I think the idea of hitting TGD is to deter the CCP from invading Taiwan in the first place. And Taiwan is capable of it without the US, so it is like a Mutual Assured Destruction scenario.
However, like any doomsday weapon you would have to NOT keep it a secret in order to deter.
“Only 4? They should have at least 100”
Could be disinformation.
“ Their land-based stuff can hit pretty much anything made by man”
What makes you so sure ? They can’t even predict where their deorbited satellite will crash or make it descend in a controlled manner.
Once upon a time the Russians used to be an invincible superpower until they invaded a little country supplied with western weapons. Then they faced humiliation. Everything we know about Chinese capabilities is through propaganda videos and intelligence sources. We have never seen anything in actual combat.
That fleet will last nanoseconds in all out combat. Wow!
Yes. For some reason we haven't seen China's nuclear missiles used in actual combat. What are they hiding?
Seriously: war is the only true test of a country's warfighting capability. The cost of testing a peer enemy in the crucible of actual war is very high.
So we use models, wargames, exercises to establish what facts we can, relatively cheaply. We watch proxy wars very carefully. And when proxy wars break out (that's about the most neutral way I can put it) we feed weapon systems into them.
Proxy wars are serious conflicts with deadly stakes, but at a distance. We don't get shelled, Donekst does.
Proxy wars are also laboratories of war: where we can test an opponent while the costs and risks are carried by someone else.
For instance we have been able to test Russia's warfighting capability at a safe remove: using Ukraine as the proxy.
Russia (it turns out) has a build strategy based on aerial denial, massive application of artillery and old-school industrial warfare. Their conventional global reach is minimal. No-one is impressed by their surface navy. But their ability to wage large-scale land war on their own border, and to stare NATO down while doing it - that is beyond doubt.
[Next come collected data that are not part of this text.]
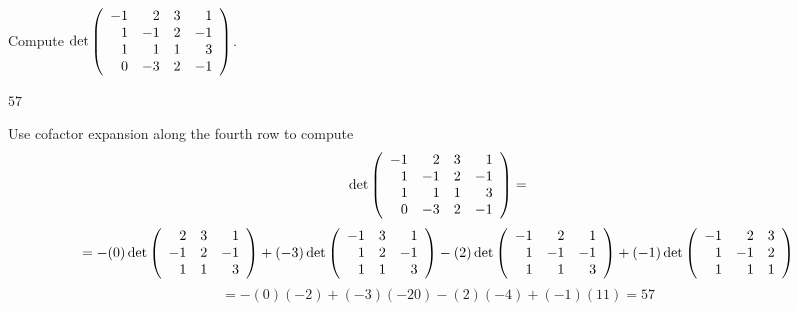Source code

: \documentclass{ximera}
\author{Marty Golubitsky}
\begin{document}

\begin{exercise}\label{c10.1.5c}

Compute \quad $\det\left(\begin{array}{rrrrrrrrrrrrrrrrrr} -1 & 2 & 3 & 1\\ 1 & -1 & 2 & -1\\ 1 & 1 & 1& 3\\ 0 & -3 & 2 & -1 \end{array}\right) $.
  
\begin{solution}

\ans $57$

\soln Use cofactor expansion along the fourth row to compute
\[
\det\left(\begin{array}{rrrrrrrrrrrrrrrrrr} -1 & 2 & 3 & 1\\ 1 & -1 & 2 & -1\\ 1 & 1 & 1& 3\\ 0 & -3 & 2 & -1 \end{array}\right) = 
\]
\[
= -(0)\det\left(\begin{array}{rrrrrrrrrrrrrrrrrr} 2 & 3 & 1\\ -1 & 2 &  -1\\  1 & 1 & 3 \end{array}\right) 
+(-3)\det\left(\begin{array}{rrrrrrrrrrrrrrrrrr} -1 & 3 & 1\\ 1 & 2 &  -1\\  1& 1 & 3 \end{array}\right) 
-(2)\det\left(\begin{array}{rrrrrrrrrrrrrrrrrr} -1 & 2 & 1\\ 1 & -1 &  -1\\  1 & 1 & 3 \end{array}\right) 
+(-1)\det\left(\begin{array}{rrrrrrrrrrrrrrrrrr} -1 & 2 & 3\\ 1 & -1 &  2\\  1& 1 & 1 \end{array}\right) 
\]
\[
 = -(0)(-2) + (-3)(-20) - (2)(-4)  + (-1)(11) =   57
\]
\end{solution}
\end{exercise}
\end{document}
We have also been able to test Russia's economic resilience with sanctions and confiscation. Europe was the proxy in this case, and ... yikes. It's going to be a cold winter for them.
I don't know where you got your information, but according to F-16.net:
"The Republic of China Air Force operates a total of 150 F-16A/B block 20 aircraft, which are essentially identical to MLU aircraft. Taiwan is planning to acquire 66 F-16C/D block 70 aircraft in the near future, mainly to counter the perceived threat from mainland China."
The F-16V is a program to upgrade the F-16A/B block 20 aircraft to F-16C/D block 70 avionics.
Taiwan Has Declared Its Upgraded F-16V Fighter Jets Fully Operational
According to the article above:
"Originally, the ROCAF expected to receive 144 F-16Vs, which are conversions of its existing F-16A/B jets, but this number has since been reduced to 141 through attrition in its existing Viper fleet...
...Work to retrofit the whole fleet is due for completion by the end of 2023."
IMHO, this upgrade is a significant boost in Taiwan's defense capability. My only question is how many "Harpoons" and "Aim-120s" will be sold to Taiwan?
https://www.militaryfactory.com/modern-airpower/aircraft-republic-of-china-air-force-taiwan.php
and didn't cross check.
I used to hammer my students for doing just that. Complacency on my part.